Saved entries:
-*-*-
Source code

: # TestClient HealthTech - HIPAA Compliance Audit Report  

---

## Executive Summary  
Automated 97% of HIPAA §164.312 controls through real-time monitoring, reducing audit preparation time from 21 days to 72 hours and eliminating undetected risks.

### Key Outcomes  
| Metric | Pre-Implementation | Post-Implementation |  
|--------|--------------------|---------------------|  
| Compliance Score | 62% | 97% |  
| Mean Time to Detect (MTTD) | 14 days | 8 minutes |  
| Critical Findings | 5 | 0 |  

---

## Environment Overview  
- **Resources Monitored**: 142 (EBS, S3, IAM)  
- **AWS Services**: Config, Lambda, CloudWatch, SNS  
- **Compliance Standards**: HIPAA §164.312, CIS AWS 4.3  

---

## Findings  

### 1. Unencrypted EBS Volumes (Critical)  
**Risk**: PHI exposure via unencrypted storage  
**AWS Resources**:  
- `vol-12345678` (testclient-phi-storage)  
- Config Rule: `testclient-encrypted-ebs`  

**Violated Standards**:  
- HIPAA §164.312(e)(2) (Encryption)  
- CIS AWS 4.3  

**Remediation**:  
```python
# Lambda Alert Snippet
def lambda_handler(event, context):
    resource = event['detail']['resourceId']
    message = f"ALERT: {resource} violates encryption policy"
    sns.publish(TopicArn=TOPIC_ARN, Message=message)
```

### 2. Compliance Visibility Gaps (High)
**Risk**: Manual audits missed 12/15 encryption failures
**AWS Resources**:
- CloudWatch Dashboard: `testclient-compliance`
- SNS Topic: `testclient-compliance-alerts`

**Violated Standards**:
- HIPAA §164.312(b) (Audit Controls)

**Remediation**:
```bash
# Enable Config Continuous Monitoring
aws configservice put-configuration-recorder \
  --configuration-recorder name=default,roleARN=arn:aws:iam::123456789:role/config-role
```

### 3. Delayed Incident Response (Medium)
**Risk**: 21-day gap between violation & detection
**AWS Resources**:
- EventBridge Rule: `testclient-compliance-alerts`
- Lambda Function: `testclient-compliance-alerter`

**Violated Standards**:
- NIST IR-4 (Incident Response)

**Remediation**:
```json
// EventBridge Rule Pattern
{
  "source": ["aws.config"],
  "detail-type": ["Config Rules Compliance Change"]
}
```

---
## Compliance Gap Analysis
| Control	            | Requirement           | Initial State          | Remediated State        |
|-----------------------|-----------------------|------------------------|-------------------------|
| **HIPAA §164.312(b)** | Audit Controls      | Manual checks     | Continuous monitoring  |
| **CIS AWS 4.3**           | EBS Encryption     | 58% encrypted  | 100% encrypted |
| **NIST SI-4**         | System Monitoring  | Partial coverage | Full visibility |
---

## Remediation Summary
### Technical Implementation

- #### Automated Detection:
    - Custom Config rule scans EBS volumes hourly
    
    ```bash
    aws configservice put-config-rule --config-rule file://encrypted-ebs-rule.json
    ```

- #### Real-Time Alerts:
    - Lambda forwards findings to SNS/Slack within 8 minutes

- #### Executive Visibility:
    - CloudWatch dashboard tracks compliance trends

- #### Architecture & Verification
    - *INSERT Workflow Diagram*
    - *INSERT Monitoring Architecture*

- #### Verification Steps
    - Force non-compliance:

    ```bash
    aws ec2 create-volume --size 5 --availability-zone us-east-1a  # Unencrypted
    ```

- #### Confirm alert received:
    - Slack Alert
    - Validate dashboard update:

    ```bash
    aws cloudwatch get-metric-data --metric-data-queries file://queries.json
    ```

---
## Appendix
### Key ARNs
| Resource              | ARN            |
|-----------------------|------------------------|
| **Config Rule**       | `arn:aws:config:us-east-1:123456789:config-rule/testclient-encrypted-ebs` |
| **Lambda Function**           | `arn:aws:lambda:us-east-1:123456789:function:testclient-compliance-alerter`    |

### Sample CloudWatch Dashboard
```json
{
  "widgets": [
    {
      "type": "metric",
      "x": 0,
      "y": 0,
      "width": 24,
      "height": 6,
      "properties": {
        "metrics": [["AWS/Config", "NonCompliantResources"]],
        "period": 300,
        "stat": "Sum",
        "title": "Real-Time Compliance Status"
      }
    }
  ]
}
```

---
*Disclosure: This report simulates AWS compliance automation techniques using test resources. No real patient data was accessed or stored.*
-*-*-
* _Work instruction_: Using the records above, restate word for word the lines from the one with "- NIST IR-4 (Incident Response)" through the one with "- #### Automated", both included.

* _Output for this exercise_:
- NIST IR-4 (Incident Response)

**Remediation**:
```json
// EventBridge Rule Pattern
{
  "source": ["aws.config"],
  "detail-type": ["Config Rules Compliance Change"]
}
```

---
## Compliance Gap Analysis
| Control	            | Requirement           | Initial State          | Remediated State        |
|-----------------------|-----------------------|------------------------|-------------------------|
| **HIPAA §164.312(b)** | Audit Controls      | Manual checks     | Continuous monitoring  |
| **CIS AWS 4.3**           | EBS Encryption     | 58% encrypted  | 100% encrypted |
| **NIST SI-4**         | System Monitoring  | Partial coverage | Full visibility |
---

## Remediation Summary
### Technical Implementation

- #### Automated Detection:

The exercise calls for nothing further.